**Dataset extract**

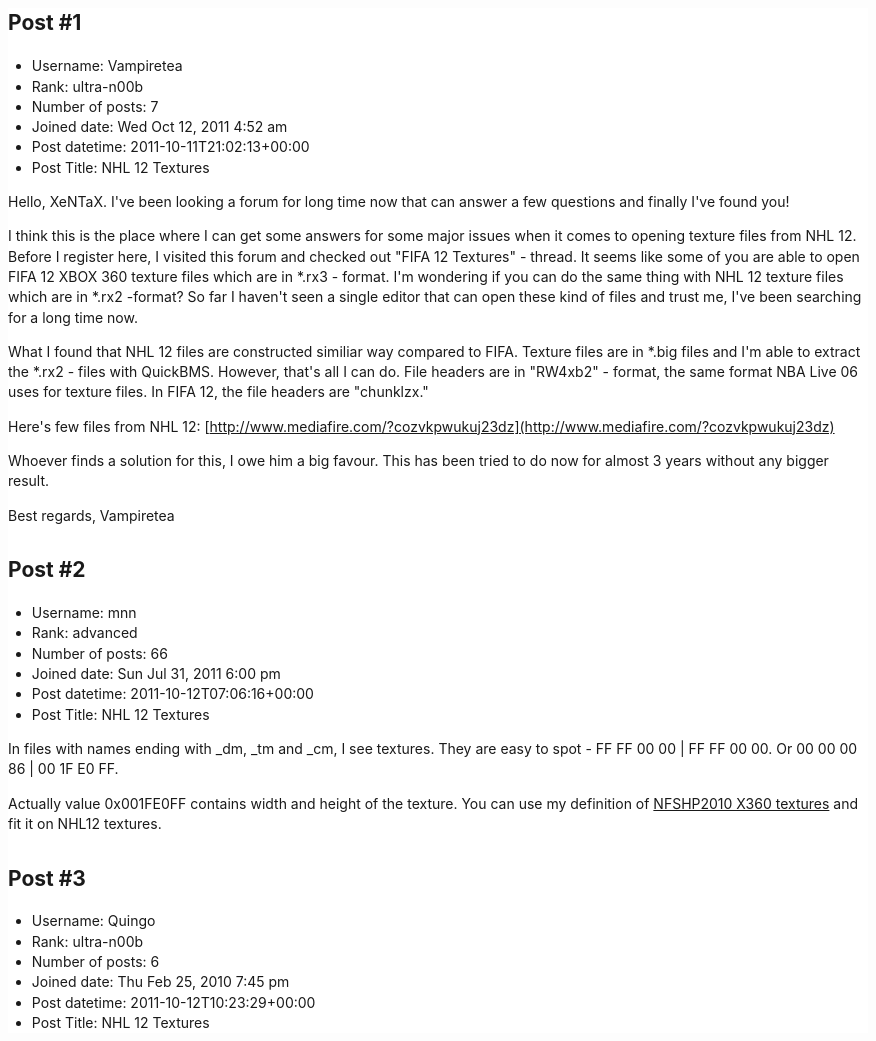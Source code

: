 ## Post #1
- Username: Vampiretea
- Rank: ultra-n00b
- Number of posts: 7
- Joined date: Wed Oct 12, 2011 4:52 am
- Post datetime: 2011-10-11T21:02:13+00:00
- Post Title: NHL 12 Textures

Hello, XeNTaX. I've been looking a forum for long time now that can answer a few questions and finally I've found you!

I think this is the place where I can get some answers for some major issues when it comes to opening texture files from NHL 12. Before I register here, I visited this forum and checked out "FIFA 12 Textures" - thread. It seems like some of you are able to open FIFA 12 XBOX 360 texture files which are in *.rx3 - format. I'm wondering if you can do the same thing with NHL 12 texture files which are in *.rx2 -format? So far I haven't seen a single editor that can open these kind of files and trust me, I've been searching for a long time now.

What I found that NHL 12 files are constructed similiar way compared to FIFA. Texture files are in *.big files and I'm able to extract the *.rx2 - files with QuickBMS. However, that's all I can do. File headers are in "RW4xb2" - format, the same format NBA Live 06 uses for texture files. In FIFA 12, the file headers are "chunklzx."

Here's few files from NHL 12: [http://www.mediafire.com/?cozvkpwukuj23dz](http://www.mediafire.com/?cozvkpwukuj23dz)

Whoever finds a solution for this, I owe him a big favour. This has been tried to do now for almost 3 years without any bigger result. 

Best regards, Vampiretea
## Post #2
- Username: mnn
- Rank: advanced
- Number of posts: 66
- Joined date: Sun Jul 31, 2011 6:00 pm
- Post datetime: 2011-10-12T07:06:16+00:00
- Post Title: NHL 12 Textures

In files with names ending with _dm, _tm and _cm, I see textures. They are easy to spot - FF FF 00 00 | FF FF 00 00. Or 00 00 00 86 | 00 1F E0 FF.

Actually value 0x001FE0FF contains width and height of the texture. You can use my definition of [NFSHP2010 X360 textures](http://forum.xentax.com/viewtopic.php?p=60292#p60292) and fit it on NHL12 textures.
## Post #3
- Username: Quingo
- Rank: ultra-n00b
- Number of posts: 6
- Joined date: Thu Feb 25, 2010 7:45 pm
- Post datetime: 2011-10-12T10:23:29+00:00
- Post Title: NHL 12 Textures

**What you will do**
Begin at the first line of the entries above and return each line exactly, stopping after the line that contains "Hello, XeNTaX. I've". Pictures do not belong in the copy.

**Response to the task**
Source code

: ## Post #1
- Username: Vampiretea
- Rank: ultra-n00b
- Number of posts: 7
- Joined date: Wed Oct 12, 2011 4:52 am
- Post datetime: 2011-10-11T21:02:13+00:00
- Post Title: NHL 12 Textures

Hello, XeNTaX. I've been looking a forum for long time now that can answer a few questions and finally I've found you!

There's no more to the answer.